> **Instructions for the task**: Records follow. Select each line holding "Mignon".

> **Input for this task**:
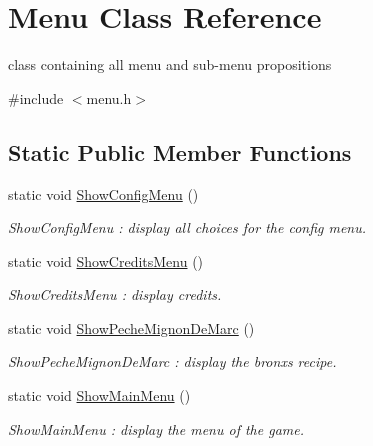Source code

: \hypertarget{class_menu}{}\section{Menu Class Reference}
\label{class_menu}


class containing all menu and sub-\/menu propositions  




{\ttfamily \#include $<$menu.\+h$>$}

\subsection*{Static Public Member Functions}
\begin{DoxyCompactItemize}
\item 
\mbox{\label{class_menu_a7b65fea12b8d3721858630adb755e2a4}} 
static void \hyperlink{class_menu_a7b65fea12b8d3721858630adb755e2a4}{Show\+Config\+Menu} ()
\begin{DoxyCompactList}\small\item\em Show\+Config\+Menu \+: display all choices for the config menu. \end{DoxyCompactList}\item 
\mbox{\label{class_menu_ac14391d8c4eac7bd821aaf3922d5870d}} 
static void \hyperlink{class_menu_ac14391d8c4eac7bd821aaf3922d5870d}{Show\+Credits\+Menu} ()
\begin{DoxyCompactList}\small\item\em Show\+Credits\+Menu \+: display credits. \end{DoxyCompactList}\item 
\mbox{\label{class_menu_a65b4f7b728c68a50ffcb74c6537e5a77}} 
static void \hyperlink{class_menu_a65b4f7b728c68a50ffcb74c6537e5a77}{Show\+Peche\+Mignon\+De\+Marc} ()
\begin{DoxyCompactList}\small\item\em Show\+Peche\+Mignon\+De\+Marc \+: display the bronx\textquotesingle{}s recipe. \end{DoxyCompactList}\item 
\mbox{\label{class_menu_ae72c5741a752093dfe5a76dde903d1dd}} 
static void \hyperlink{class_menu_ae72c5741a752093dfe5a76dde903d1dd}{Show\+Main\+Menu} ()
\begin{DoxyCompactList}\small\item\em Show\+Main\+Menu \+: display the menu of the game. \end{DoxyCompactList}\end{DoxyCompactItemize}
---
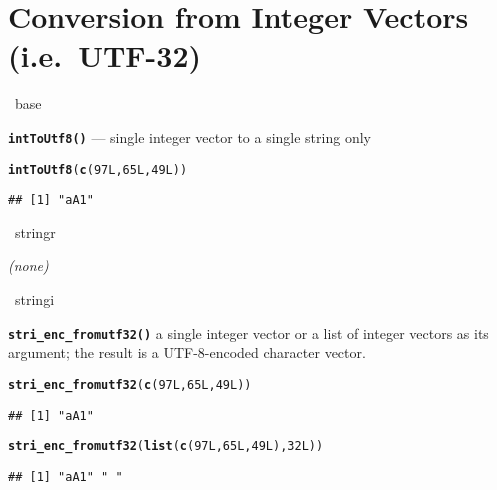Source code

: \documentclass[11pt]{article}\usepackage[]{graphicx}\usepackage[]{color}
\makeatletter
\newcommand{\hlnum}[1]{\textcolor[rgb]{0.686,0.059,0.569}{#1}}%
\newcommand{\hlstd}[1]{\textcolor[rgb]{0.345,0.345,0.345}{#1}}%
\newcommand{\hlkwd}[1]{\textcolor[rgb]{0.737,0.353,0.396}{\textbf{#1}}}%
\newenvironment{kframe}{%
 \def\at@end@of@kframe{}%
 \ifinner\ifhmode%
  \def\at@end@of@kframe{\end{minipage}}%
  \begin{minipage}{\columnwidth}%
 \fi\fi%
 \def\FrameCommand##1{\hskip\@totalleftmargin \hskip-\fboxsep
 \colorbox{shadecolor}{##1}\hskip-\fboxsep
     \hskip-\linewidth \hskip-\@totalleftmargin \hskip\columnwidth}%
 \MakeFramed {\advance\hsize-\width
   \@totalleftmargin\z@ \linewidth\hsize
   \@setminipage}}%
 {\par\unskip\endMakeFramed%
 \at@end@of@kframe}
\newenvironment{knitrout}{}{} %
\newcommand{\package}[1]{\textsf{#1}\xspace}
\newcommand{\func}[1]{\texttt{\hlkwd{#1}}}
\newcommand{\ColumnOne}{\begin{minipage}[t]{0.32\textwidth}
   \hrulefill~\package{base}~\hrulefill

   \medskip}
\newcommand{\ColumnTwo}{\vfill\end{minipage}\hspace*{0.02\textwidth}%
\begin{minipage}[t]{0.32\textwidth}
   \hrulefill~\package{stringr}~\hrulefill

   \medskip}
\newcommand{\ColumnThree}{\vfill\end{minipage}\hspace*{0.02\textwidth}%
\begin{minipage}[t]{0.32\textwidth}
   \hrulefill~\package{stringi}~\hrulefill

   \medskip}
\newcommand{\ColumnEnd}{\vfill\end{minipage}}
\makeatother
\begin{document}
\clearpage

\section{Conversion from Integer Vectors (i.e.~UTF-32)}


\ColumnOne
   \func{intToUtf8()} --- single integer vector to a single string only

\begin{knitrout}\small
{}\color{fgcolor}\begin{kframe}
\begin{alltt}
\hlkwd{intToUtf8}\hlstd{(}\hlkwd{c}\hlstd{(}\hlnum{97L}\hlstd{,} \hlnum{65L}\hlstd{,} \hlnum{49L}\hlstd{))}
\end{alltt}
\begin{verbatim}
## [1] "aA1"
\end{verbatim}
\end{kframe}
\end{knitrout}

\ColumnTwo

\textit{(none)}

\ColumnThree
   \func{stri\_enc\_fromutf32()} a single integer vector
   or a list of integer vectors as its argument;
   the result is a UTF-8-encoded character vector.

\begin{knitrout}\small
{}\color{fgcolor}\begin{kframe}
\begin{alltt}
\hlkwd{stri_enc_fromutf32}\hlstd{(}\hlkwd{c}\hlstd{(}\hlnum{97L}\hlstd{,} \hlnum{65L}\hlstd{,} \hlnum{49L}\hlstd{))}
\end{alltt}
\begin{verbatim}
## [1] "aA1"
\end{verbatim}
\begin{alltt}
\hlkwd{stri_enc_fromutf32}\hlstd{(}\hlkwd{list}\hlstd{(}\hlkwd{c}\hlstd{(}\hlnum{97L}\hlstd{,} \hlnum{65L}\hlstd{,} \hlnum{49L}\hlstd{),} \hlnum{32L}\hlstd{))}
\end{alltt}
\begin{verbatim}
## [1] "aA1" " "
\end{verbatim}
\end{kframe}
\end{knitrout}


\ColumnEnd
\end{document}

> **Problem solution**:
static void \hyperlink{class_menu_a65b4f7b728c68a50ffcb74c6537e5a77}{Show\+Peche\+Mignon\+De\+Marc} ()
\begin{DoxyCompactList}\small\item\em Show\+Peche\+Mignon\+De\+Marc \+: display the bronx\textquotesingle{}s recipe. \end{DoxyCompactList}\item 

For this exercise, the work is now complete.